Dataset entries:
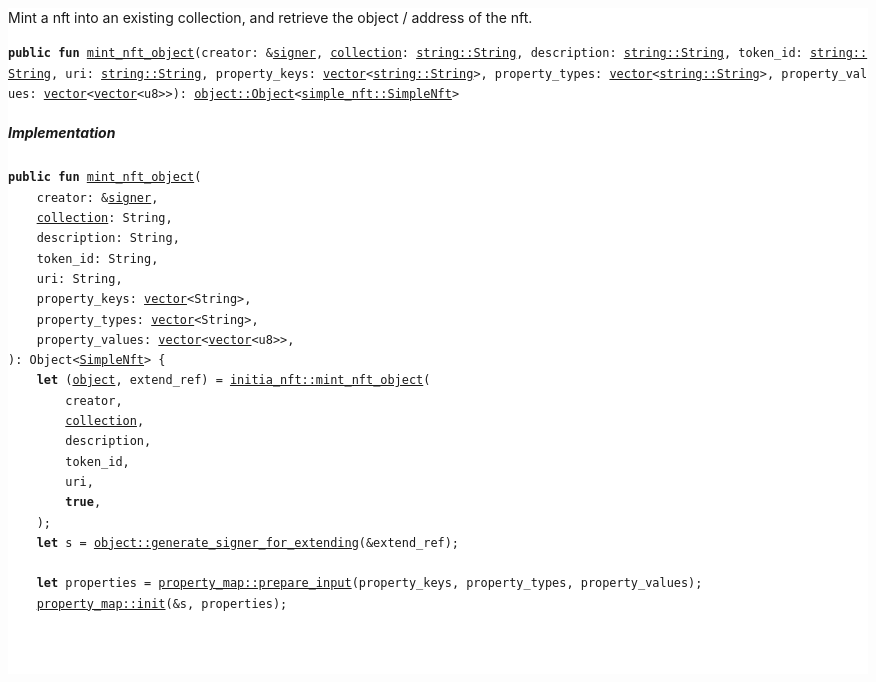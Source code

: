 Mint a nft into an existing collection, and retrieve the object / address of the nft.


<pre><code><b>public</b> <b>fun</b> <a href="simple_nft.md#0x1_simple_nft_mint_nft_object">mint_nft_object</a>(creator: &<a href="../../move_nursery/../move_stdlib/doc/signer.md#0x1_signer">signer</a>, <a href="collection.md#0x1_collection">collection</a>: <a href="../../move_nursery/../move_stdlib/doc/string.md#0x1_string_String">string::String</a>, description: <a href="../../move_nursery/../move_stdlib/doc/string.md#0x1_string_String">string::String</a>, token_id: <a href="../../move_nursery/../move_stdlib/doc/string.md#0x1_string_String">string::String</a>, uri: <a href="../../move_nursery/../move_stdlib/doc/string.md#0x1_string_String">string::String</a>, property_keys: <a href="../../move_nursery/../move_stdlib/doc/vector.md#0x1_vector">vector</a>&lt;<a href="../../move_nursery/../move_stdlib/doc/string.md#0x1_string_String">string::String</a>&gt;, property_types: <a href="../../move_nursery/../move_stdlib/doc/vector.md#0x1_vector">vector</a>&lt;<a href="../../move_nursery/../move_stdlib/doc/string.md#0x1_string_String">string::String</a>&gt;, property_values: <a href="../../move_nursery/../move_stdlib/doc/vector.md#0x1_vector">vector</a>&lt;<a href="../../move_nursery/../move_stdlib/doc/vector.md#0x1_vector">vector</a>&lt;u8&gt;&gt;): <a href="object.md#0x1_object_Object">object::Object</a>&lt;<a href="simple_nft.md#0x1_simple_nft_SimpleNft">simple_nft::SimpleNft</a>&gt;
</code></pre>



##### Implementation


<pre><code><b>public</b> <b>fun</b> <a href="simple_nft.md#0x1_simple_nft_mint_nft_object">mint_nft_object</a>(
    creator: &<a href="../../move_nursery/../move_stdlib/doc/signer.md#0x1_signer">signer</a>,
    <a href="collection.md#0x1_collection">collection</a>: String,
    description: String,
    token_id: String,
    uri: String,
    property_keys: <a href="../../move_nursery/../move_stdlib/doc/vector.md#0x1_vector">vector</a>&lt;String&gt;,
    property_types: <a href="../../move_nursery/../move_stdlib/doc/vector.md#0x1_vector">vector</a>&lt;String&gt;,
    property_values: <a href="../../move_nursery/../move_stdlib/doc/vector.md#0x1_vector">vector</a>&lt;<a href="../../move_nursery/../move_stdlib/doc/vector.md#0x1_vector">vector</a>&lt;u8&gt;&gt;,
): Object&lt;<a href="simple_nft.md#0x1_simple_nft_SimpleNft">SimpleNft</a>&gt; {
    <b>let</b> (<a href="object.md#0x1_object">object</a>, extend_ref) = <a href="initia_nft.md#0x1_initia_nft_mint_nft_object">initia_nft::mint_nft_object</a>(
        creator,
        <a href="collection.md#0x1_collection">collection</a>,
        description,
        token_id,
        uri,
        <b>true</b>,
    );
    <b>let</b> s = <a href="object.md#0x1_object_generate_signer_for_extending">object::generate_signer_for_extending</a>(&extend_ref);

    <b>let</b> properties = <a href="property_map.md#0x1_property_map_prepare_input">property_map::prepare_input</a>(property_keys, property_types, property_values);
    <a href="property_map.md#0x1_property_map_init">property_map::init</a>(&s, properties);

DIRECTIONS FOR THIS TASK
Tally every line of the data that holds the word "properties" and write the count alone.

OUTPUT FOR THIS TASK
2